Check each line of the entries for "processes" and report the ones that have it.
Start of EXCERPTED RECORDS
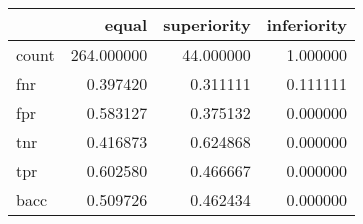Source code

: \begin{tabular}{lrrr}
\toprule
{} &       equal &  superiority &  inferiority \\
\midrule
count &  264.000000 &    44.000000 &     1.000000 \\
fnr   &    0.397420 &     0.311111 &     0.111111 \\
fpr   &    0.583127 &     0.375132 &     0.000000 \\
tnr   &    0.416873 &     0.624868 &     0.000000 \\
tpr   &    0.602580 &     0.466667 &     0.000000 \\
bacc  &    0.509726 &     0.462434 &     0.000000 \\
\bottomrule
\end{tabular}
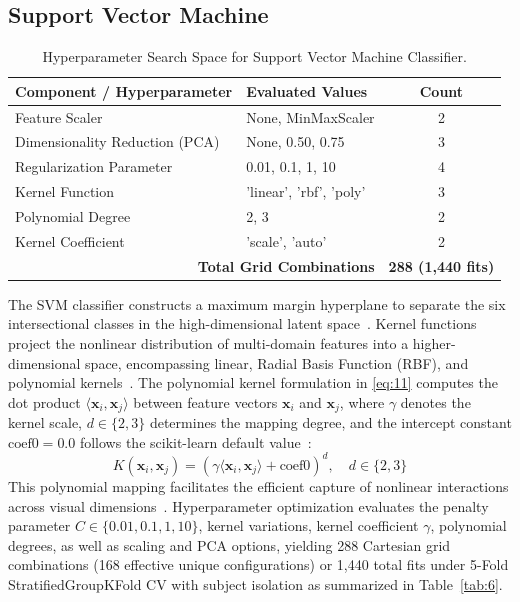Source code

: \subsection{Support Vector Machine}
\label{sec:support_vector_machine_classifier}
\label{sec:support_vector_machine}

\begin{table}[htbp]
\caption{Hyperparameter Search Space for Support Vector Machine Classifier.}
\label{tab:6}
\label{tab:VI}
\label{tab:svm_params}
\centering
\footnotesize
\begin{tabular}{llc}
\toprule
Component / Hyperparameter & Evaluated Values & Count \\
\midrule
Feature Scaler & None, MinMaxScaler & 2 \\
Dimensionality Reduction (PCA) & None, 0.50, 0.75 & 3 \\
Regularization Parameter & 0.01, 0.1, 1, 10 & 4 \\
Kernel Function & 'linear', 'rbf', 'poly' & 3 \\
Polynomial Degree & 2, 3 & 2 \\
Kernel Coefficient & 'scale', 'auto' & 2 \\
\midrule
\multicolumn{2}{r}{\textbf{Total Grid Combinations}} & \textbf{288 (1,440 fits)} \\
\bottomrule
\end{tabular}
\end{table}

The SVM classifier constructs a maximum margin hyperplane to separate the six intersectional classes in the high-dimensional latent space~\cite{ref40}. Kernel functions project the nonlinear distribution of multi-domain features into a higher-dimensional space, encompassing linear, Radial Basis Function (RBF), and polynomial kernels~\cite{ref41}. The polynomial kernel formulation in \eqref{eq:11} computes the dot product $\langle \mathbf{x}_i, \mathbf{x}_j \rangle$ between feature vectors $\mathbf{x}_i$ and $\mathbf{x}_j$, where $\gamma$ denotes the kernel scale, $d \in \{2, 3\}$ determines the mapping degree, and the intercept constant $\text{coef0} = 0.0$ follows the scikit-learn default value~\cite{ref42}:
\begin{equation}
K(\mathbf{x}_i, \mathbf{x}_j) = (\gamma \langle \mathbf{x}_i, \mathbf{x}_j \rangle + \text{coef0})^d, \quad d \in \{2, 3\}
\label{eq:11}
\end{equation}
This polynomial mapping facilitates the efficient capture of nonlinear interactions across visual dimensions~\cite{ref43}. Hyperparameter optimization evaluates the penalty parameter $C \in \{0.01, 0.1, 1, 10\}$, kernel variations, kernel coefficient $\gamma$, polynomial degrees, as well as scaling and PCA options, yielding 288 Cartesian grid combinations (168 effective unique configurations) or 1,440 total fits under 5-Fold StratifiedGroupKFold CV with subject isolation as summarized in Table~\ref{tab:6}.
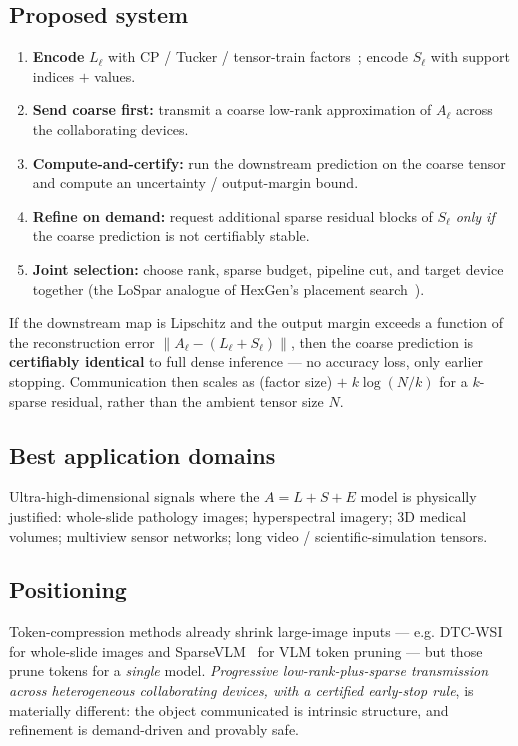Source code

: \documentclass[11pt]{article}
\begin{document}
\subsection*{Proposed system}
\begin{enumerate}[leftmargin=1.5em,itemsep=1pt]
\item \textbf{Encode} $L_\ell$ with CP / Tucker / tensor-train factors~\cite{kolda,tt}; encode $S_\ell$ with support indices $+$ values.
\item \textbf{Send coarse first:} transmit a coarse low-rank approximation of $A_\ell$ across the collaborating devices.
\item \textbf{Compute-and-certify:} run the downstream prediction on the coarse tensor and compute an uncertainty / output-margin bound.
\item \textbf{Refine on demand:} request additional sparse residual blocks of $S_\ell$ \emph{only if} the coarse prediction is not certifiably stable.
\item \textbf{Joint selection:} choose rank, sparse budget, pipeline cut, and target device together (the LoSpar analogue of HexGen's placement search~\cite{hexgen}).
\end{enumerate}

\begin{theorybox}
If the downstream map is Lipschitz and the output margin exceeds a function of the
reconstruction error $\|A_\ell-(L_\ell+S_\ell)\|$, then the coarse prediction is
\textbf{certifiably identical} to full dense inference --- no accuracy loss, only earlier
stopping. Communication then scales as (factor size) $+\;k\log(N/k)$ for a $k$-sparse
residual, rather than the ambient tensor size $N$.
\end{theorybox}

\subsection*{Best application domains}
Ultra-high-dimensional signals where the $A=L+S+E$ model is physically justified:
whole-slide pathology images; hyperspectral imagery; 3D medical volumes; multiview sensor
networks; long video / scientific-simulation tensors.

\subsection*{Positioning}
Token-compression methods already shrink large-image inputs --- e.g. DTC-WSI~\cite{dtcwsi}
for whole-slide images and SparseVLM~\cite{sparsevlm} for VLM token pruning --- but those
prune tokens for a \emph{single} model. \emph{Progressive low-rank-plus-sparse transmission
across heterogeneous collaborating devices, with a certified early-stop rule}, is
materially different: the object communicated is intrinsic structure, and refinement is
demand-driven and provably safe.
\end{document}
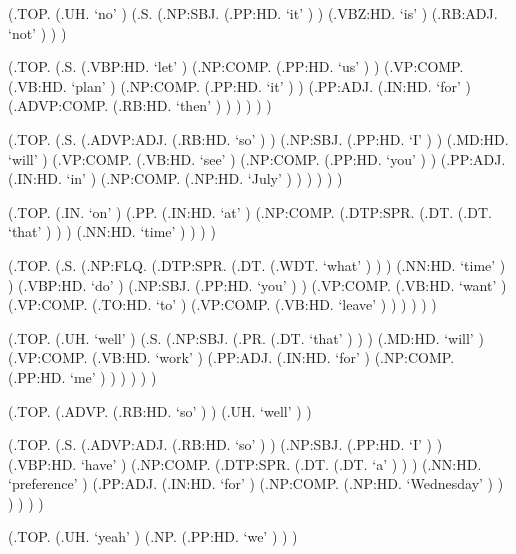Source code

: \documentclass[10pt]{article}
\begin{document}
\begin{parsetree}  (.TOP. (.UH. `no' ) (.S. (.NP:SBJ. (.PP:HD. `it' ) ) (.VBZ:HD. `is' ) (.RB:ADJ. `not' ) ) ) \end{parsetree}

\begin{parsetree}  (.TOP. (.S. (.VBP:HD. `let' ) (.NP:COMP. (.PP:HD. `us' ) ) (.VP:COMP. (.VB:HD. `plan' ) (.NP:COMP. (.PP:HD. `it' ) ) (.PP:ADJ. (.IN:HD. `for' ) (.ADVP:COMP. (.RB:HD. `then' ) ) ) ) ) ) \end{parsetree}

\begin{parsetree}  (.TOP. (.S. (.ADVP:ADJ. (.RB:HD. `so' ) ) (.NP:SBJ. (.PP:HD. `I' ) ) (.MD:HD. `will' ) (.VP:COMP. (.VB:HD. `see' ) (.NP:COMP. (.PP:HD. `you' ) ) (.PP:ADJ. (.IN:HD. `in' ) (.NP:COMP. (.NP:HD. `July' ) ) ) ) ) ) \end{parsetree}

\begin{parsetree}  (.TOP. (.IN. `on' ) (.PP. (.IN:HD. `at' ) (.NP:COMP. (.DTP:SPR. (.DT. (.DT. `that' ) ) ) (.NN:HD. `time' ) ) ) ) \end{parsetree}

\begin{parsetree}  (.TOP. (.S. (.NP:FLQ. (.DTP:SPR. (.DT. (.WDT. `what' ) ) ) (.NN:HD. `time' ) ) (.VBP:HD. `do' ) (.NP:SBJ. (.PP:HD. `you' ) ) (.VP:COMP. (.VB:HD. `want' ) (.VP:COMP. (.TO:HD. `to' ) (.VP:COMP. (.VB:HD. `leave' ) ) ) ) ) ) \end{parsetree}

\begin{parsetree}  (.TOP. (.UH. `well' ) (.S. (.NP:SBJ. (.PR. (.DT. `that' ) ) ) (.MD:HD. `will' ) (.VP:COMP. (.VB:HD. `work' ) (.PP:ADJ. (.IN:HD. `for' ) (.NP:COMP. (.PP:HD. `me' ) ) ) ) ) ) \end{parsetree}

\begin{parsetree}  (.TOP. (.ADVP. (.RB:HD. `so' ) ) (.UH. `well' ) ) \end{parsetree}

\begin{parsetree}  (.TOP. (.S. (.ADVP:ADJ. (.RB:HD. `so' ) ) (.NP:SBJ. (.PP:HD. `I' ) ) (.VBP:HD. `have' ) (.NP:COMP. (.DTP:SPR. (.DT. (.DT. `a' ) ) ) (.NN:HD. `preference' ) (.PP:ADJ. (.IN:HD. `for' ) (.NP:COMP. (.NP:HD. `Wednesday' ) ) ) ) ) ) \end{parsetree}

\begin{parsetree}  (.TOP. (.UH. `yeah' ) (.NP. (.PP:HD. `we' ) ) ) \end{parsetree}
\end{document}
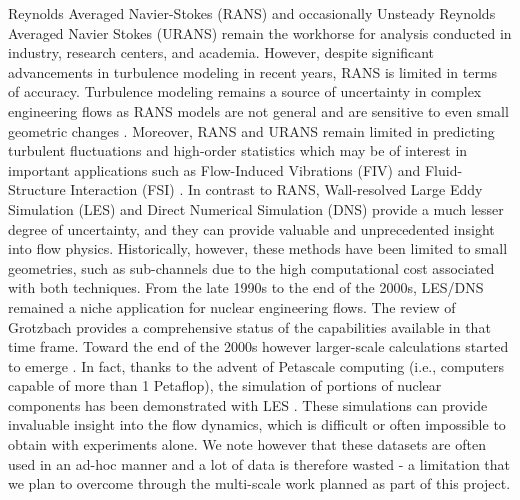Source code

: Reynolds Averaged Navier-Stokes (RANS) \cite{conner2010cfd} and occasionally Unsteady Reynolds Averaged Navier Stokes (URANS) remain the workhorse for analysis conducted in industry, research centers, and academia.  However, despite significant advancements in turbulence modeling in recent years, RANS is limited in terms of accuracy. Turbulence modeling remains a source of uncertainty in complex engineering flows as RANS models are not general and are sensitive to even small geometric changes \cite{merzari2010numerical}. Moreover, RANS and URANS remain limited in predicting turbulent fluctuations and high-order statistics which may be of interest in important applications such as Flow-Induced Vibrations (FIV) and Fluid-Structure Interaction (FSI) \cite{yuan2017flow}. In contrast to RANS, Wall-resolved Large Eddy Simulation (LES) and Direct Numerical Simulation (DNS) provide a much lesser degree of uncertainty, and they can provide valuable and unprecedented insight into flow physics. Historically, however, these methods have been limited to small geometries, such as sub-channels \cite{grotzbach1999direct} due to the high computational cost associated with both techniques. From the late 1990s to the end of the 2000s, LES/DNS remained a niche application for nuclear engineering flows. The review of Grotzbach \cite{grotzbach1999direct} provides a comprehensive status of the capabilities available in that time frame. Toward the end of the 2000s however larger-scale calculations started to emerge \cite{pointer2009simulations}. In fact, thanks to the advent of Petascale computing (i.e., computers capable of more than 1 Petaflop), the simulation of portions of nuclear components has been demonstrated with LES \cite{merzari2017large}.  These simulations can provide invaluable insight into the flow dynamics, which is difficult or often impossible to obtain with experiments alone. We note however that these datasets are often used in an ad-hoc manner and a lot of data is therefore wasted - a limitation that we plan to overcome through the multi-scale work planned as part of this project.


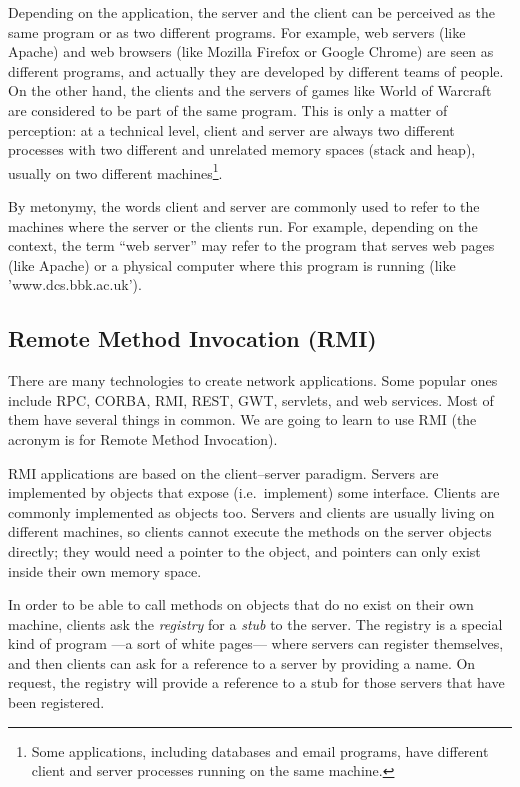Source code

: Depending on the application, the server and the client can be
perceived as the same program or as two different programs. 
For example, web servers (like
Apache) and web browsers (like Mozilla Firefox or Google Chrome) are
seen as different programs, and actually they are developed by
different teams of people. On the other hand, the clients and the
servers of games like World of Warcraft are considered to be part of
the same program. This is only a matter of perception: at a technical
level, client and server are always two different processes with two
different and unrelated memory spaces (stack and heap), usually on two
different machines\footnote{Some applications, including databases and
email programs, have different client and server processes running on
the same machine.}. 

By metonymy, the words client and server are commonly used to refer to
the machines where the server or the clients run. For example,
depending on the context, the term ``web server'' may refer to the
program that serves web pages (like Apache) or a physical computer
where this program is running (like 'www.dcs.bbk.ac.uk'). 

\subsection{Remote Method Invocation (RMI)}
\label{sec:remote-meth-invoc}

There are many technologies to create network applications. Some 
popular ones include RPC, CORBA, RMI, REST, GWT, servlets, and web
services. Most of them have several things in common. We are going to
learn to use RMI (the acronym is for Remote Method Invocation). 

RMI applications are based on the client--server paradigm. Servers are
implemented by objects that expose (i.e.~implement) some
interface. Clients are commonly implemented as objects too. Servers
and clients are usually living on different machines, so clients
cannot execute the methods on the server objects directly; they would
need a pointer to the object, and pointers can only exist inside their
own memory space. 

In order to be able to call methods on objects that do no exist on
their own machine, clients ask the \emph{registry} for a \emph{stub} to the
server. The registry is a special kind of program ---a sort of white
pages--- where servers can register themselves, and then clients can
ask for a reference to a server by providing a name. 
On request, the registry will
provide a reference to a stub for those servers that have been registered. 

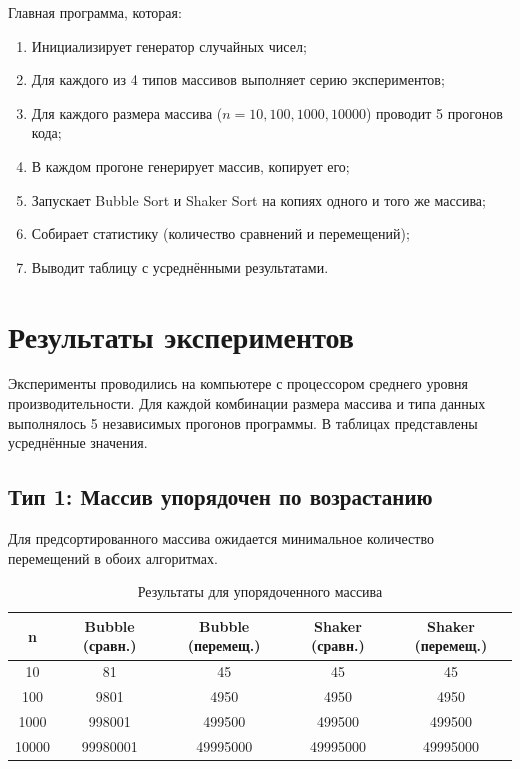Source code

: \documentclass[a4paper,12pt,titlepage]{article}
\begin{document}
Главная программа, которая:
\begin{enumerate}
    \item Инициализирует генератор случайных чисел;
    \item Для каждого из 4 типов массивов выполняет серию экспериментов;
    \item Для каждого размера массива ($n = 10, 100, 1000, 10000$) проводит 5 прогонов кода;
    \item В каждом прогоне генерирует массив, копирует его;
    \item Запускает Bubble Sort и Shaker Sort на копиях одного и того же массива;
    \item Собирает статистику (количество сравнений и перемещений);
    \item Выводит таблицу с усреднёнными результатами.
\end{enumerate}

\newpage

\section{Результаты экспериментов}

Эксперименты проводились на компьютере с процессором среднего уровня производительности. Для каждой комбинации размера массива и типа данных выполнялось 5 независимых прогонов программы. В таблицах представлены усреднённые значения.

\subsection{Тип 1: Массив упорядочен по возрастанию}

Для предсортированного массива ожидается минимальное количество перемещений в обоих алгоритмах.

\begin{table}[h]
\centering
\begin{tabular}{|c|c|c|c|c|}
    \hline
    \textbf{n} & \textbf{Bubble (сравн.)} & \textbf{Bubble (перемещ.)} & \textbf{Shaker (сравн.)} & \textbf{Shaker (перемещ.)} \\
    \hline
    10 & 81 & 45 & 45 & 45 \\
    100 & 9801 & 4950 & 4950 & 4950 \\
    1000 & 998001 & 499500 & 499500 & 499500 \\
    10000 & 99980001 & 49995000 & 49995000 & 49995000 \\
    \hline
\end{tabular}
\caption{Результаты для упорядоченного массива}
\end{table}
\end{document}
End of EXCERPTED RECORDS
## TASK RESPONSE
level, client and server are always two different processes with two
email programs, have different client and server processes running on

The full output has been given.